**WHAT YOU ARE ASKED TO DO:** For each line below that holds "problem", return the line as it stands.

**DATASET RECORDS:**
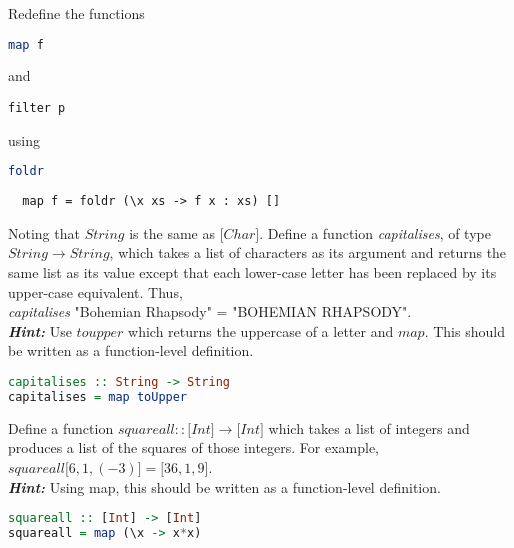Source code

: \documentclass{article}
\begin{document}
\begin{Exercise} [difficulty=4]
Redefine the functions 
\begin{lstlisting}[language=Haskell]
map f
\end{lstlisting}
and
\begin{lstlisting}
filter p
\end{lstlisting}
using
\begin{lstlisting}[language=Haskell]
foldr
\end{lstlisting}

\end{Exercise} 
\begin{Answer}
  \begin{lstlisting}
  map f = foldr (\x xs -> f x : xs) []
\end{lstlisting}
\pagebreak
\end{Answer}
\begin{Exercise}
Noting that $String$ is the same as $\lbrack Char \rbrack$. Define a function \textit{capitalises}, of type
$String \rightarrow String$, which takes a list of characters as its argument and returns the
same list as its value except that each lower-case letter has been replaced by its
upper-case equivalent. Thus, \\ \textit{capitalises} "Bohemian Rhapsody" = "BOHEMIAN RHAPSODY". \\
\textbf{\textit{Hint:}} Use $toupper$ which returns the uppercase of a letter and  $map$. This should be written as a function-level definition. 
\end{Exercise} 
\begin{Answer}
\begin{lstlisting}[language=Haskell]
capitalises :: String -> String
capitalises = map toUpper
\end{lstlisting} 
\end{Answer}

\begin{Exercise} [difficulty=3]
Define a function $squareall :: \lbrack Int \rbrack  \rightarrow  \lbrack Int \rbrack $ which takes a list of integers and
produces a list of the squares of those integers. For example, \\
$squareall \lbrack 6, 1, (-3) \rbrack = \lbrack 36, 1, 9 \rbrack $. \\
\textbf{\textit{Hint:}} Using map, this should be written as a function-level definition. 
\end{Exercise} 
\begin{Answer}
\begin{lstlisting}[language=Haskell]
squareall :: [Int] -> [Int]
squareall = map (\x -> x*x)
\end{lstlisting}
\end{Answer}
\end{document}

* * *

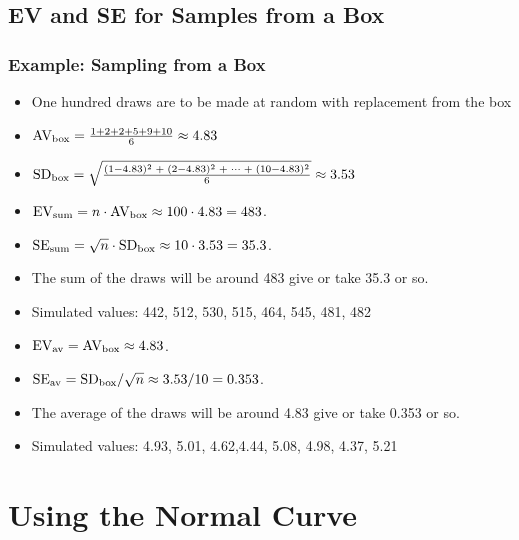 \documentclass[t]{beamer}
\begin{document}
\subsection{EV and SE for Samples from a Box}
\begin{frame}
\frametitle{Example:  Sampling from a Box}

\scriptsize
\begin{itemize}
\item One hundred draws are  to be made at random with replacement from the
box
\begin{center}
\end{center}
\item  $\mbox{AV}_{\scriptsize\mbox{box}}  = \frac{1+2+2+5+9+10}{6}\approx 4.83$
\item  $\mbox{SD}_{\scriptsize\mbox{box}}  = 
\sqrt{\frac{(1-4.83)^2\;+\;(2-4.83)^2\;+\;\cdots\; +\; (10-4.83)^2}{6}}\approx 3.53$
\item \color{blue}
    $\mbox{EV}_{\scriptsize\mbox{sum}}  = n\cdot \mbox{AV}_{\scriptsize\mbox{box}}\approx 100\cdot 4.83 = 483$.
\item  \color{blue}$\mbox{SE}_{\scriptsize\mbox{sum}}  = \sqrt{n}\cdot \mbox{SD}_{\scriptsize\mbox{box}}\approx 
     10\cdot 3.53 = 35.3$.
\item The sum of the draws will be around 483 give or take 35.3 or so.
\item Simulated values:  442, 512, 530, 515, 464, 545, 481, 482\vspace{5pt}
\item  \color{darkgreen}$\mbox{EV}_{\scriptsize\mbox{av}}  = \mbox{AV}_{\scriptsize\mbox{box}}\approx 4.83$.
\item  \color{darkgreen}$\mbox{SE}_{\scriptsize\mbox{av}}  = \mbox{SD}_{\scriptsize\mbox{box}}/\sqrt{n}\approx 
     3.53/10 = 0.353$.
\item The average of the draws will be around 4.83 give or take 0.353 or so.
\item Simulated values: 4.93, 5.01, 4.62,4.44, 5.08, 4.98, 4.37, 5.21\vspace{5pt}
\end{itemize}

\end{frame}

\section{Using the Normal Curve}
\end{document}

--

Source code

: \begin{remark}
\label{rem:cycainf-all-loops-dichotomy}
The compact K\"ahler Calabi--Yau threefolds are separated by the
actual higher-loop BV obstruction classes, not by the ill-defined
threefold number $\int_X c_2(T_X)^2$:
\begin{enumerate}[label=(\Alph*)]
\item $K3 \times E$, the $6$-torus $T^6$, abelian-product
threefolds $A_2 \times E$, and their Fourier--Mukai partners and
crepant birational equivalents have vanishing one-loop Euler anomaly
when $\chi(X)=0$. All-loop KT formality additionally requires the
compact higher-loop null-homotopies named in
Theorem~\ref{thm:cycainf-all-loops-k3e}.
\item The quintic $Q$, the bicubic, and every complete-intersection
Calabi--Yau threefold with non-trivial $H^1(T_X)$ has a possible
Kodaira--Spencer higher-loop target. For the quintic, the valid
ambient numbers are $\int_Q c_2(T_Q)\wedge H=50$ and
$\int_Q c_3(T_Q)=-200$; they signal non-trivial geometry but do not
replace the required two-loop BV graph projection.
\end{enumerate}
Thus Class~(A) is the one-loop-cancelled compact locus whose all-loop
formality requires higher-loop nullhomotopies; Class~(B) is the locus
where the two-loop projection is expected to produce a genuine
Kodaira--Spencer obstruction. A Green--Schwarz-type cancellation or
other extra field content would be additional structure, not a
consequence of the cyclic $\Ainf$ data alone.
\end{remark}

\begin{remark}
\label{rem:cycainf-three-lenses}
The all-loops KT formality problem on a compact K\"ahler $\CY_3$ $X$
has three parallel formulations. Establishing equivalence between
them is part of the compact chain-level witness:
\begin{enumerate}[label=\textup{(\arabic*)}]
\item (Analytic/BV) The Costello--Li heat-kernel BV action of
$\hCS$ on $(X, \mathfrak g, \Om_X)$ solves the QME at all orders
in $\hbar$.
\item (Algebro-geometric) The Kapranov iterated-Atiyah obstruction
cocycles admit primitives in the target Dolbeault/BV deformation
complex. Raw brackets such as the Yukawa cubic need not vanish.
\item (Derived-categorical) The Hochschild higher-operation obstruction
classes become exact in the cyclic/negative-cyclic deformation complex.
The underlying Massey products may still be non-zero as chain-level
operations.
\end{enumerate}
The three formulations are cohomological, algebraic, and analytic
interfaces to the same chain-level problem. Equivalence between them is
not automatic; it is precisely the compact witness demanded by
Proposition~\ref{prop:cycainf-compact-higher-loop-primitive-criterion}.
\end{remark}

**OUTPUT OF THE EXERCISE:**
The all-loops KT formality problem on a compact K\"ahler $\CY_3$ $X$
interfaces to the same chain-level problem. Equivalence between them is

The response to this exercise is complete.